[[ MATERIAL SUPPLIED, beginning ]]

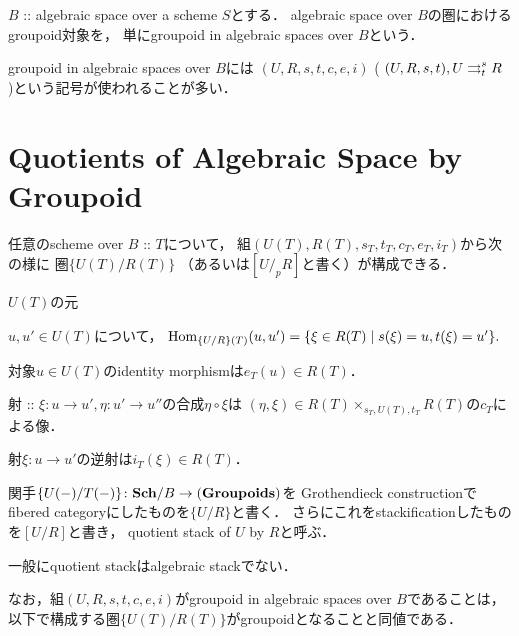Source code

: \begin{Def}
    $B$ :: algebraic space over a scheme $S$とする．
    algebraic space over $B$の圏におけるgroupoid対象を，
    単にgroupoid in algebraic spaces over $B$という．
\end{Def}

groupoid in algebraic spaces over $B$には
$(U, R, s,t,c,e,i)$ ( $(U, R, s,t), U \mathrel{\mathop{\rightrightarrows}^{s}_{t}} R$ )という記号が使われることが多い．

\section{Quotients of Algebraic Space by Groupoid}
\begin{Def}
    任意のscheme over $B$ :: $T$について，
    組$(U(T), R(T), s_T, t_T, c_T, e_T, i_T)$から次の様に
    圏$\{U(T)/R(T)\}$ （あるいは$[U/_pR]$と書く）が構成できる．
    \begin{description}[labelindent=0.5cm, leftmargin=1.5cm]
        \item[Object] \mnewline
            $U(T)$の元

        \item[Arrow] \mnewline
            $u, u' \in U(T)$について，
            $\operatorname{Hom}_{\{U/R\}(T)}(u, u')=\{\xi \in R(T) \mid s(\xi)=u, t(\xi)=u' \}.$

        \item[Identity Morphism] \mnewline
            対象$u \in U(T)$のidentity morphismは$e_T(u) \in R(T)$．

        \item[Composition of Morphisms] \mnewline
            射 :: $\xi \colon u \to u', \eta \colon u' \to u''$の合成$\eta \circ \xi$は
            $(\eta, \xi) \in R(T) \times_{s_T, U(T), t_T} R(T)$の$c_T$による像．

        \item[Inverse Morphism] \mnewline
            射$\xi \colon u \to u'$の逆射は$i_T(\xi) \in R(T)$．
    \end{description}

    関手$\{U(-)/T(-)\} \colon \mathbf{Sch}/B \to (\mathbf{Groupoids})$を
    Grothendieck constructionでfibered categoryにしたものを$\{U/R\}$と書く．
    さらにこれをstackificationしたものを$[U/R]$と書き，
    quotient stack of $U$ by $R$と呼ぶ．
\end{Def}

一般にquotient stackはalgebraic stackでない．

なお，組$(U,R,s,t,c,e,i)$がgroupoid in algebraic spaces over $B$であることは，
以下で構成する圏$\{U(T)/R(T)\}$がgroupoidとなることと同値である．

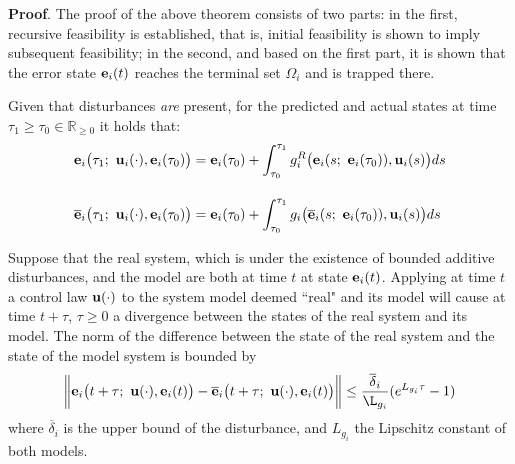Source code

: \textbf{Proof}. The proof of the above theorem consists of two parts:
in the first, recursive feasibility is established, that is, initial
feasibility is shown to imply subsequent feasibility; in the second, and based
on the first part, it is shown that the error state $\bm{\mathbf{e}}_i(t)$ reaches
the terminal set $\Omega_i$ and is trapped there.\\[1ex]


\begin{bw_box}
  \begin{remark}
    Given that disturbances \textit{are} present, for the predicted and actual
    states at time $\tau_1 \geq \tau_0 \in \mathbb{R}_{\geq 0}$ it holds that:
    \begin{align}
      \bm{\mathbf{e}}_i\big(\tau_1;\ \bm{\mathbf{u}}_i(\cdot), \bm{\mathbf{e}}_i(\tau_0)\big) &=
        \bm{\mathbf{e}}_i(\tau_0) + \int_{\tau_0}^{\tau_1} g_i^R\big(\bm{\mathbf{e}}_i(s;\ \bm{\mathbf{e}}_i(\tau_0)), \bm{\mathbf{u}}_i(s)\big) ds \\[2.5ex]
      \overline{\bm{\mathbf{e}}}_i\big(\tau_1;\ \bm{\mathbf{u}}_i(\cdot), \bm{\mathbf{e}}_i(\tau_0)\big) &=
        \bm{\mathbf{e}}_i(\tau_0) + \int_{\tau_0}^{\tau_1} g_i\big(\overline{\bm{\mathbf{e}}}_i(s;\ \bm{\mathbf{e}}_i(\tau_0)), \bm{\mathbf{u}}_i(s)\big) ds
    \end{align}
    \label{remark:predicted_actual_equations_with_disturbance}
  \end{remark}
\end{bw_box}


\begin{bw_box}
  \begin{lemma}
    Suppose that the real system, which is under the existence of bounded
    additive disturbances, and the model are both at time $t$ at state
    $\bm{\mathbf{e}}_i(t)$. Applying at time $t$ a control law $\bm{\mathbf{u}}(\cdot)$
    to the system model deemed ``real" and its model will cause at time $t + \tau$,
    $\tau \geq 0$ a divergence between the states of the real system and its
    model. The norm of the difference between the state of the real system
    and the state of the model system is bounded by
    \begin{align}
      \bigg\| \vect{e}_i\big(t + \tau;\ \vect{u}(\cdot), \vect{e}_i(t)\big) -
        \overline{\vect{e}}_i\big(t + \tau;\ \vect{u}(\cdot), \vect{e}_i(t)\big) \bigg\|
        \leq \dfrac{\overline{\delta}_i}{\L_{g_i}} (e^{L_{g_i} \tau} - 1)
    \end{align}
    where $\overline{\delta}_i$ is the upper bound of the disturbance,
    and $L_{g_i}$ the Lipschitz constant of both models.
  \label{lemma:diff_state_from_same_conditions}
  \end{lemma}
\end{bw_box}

[[ MATERIAL SUPPLIED, end ]]
[[ MATERIAL SUPPLIED, beginning ]]

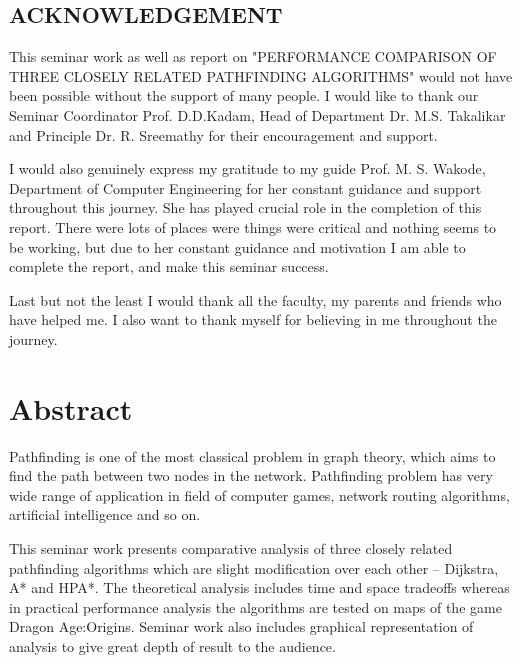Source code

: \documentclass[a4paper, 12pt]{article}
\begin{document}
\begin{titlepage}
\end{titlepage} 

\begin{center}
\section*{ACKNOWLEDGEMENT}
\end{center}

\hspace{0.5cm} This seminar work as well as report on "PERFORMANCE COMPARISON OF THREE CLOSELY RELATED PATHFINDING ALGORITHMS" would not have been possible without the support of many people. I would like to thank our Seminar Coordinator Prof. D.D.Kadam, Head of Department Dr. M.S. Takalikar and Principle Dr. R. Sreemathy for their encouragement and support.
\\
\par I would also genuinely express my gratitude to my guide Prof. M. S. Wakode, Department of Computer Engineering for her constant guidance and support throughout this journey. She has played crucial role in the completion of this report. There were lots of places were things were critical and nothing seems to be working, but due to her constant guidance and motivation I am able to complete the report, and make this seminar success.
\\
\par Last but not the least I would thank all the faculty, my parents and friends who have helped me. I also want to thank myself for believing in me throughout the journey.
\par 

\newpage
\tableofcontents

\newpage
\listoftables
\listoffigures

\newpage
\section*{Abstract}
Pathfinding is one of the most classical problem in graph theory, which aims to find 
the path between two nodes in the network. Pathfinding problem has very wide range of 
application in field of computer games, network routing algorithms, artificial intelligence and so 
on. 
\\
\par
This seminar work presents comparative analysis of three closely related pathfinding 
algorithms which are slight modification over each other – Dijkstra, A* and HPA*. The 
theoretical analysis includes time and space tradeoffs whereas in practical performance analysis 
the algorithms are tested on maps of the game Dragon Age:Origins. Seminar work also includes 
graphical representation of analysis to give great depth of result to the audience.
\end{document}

[[ MATERIAL SUPPLIED, end ]]

**WHAT YOU ARE ASKED TO DO**.
Identify all lines in the records above with the word "lemma".

**RESPONSE BOX**.
  \begin{lemma}
  \label{lemma:diff_state_from_same_conditions}
  \end{lemma}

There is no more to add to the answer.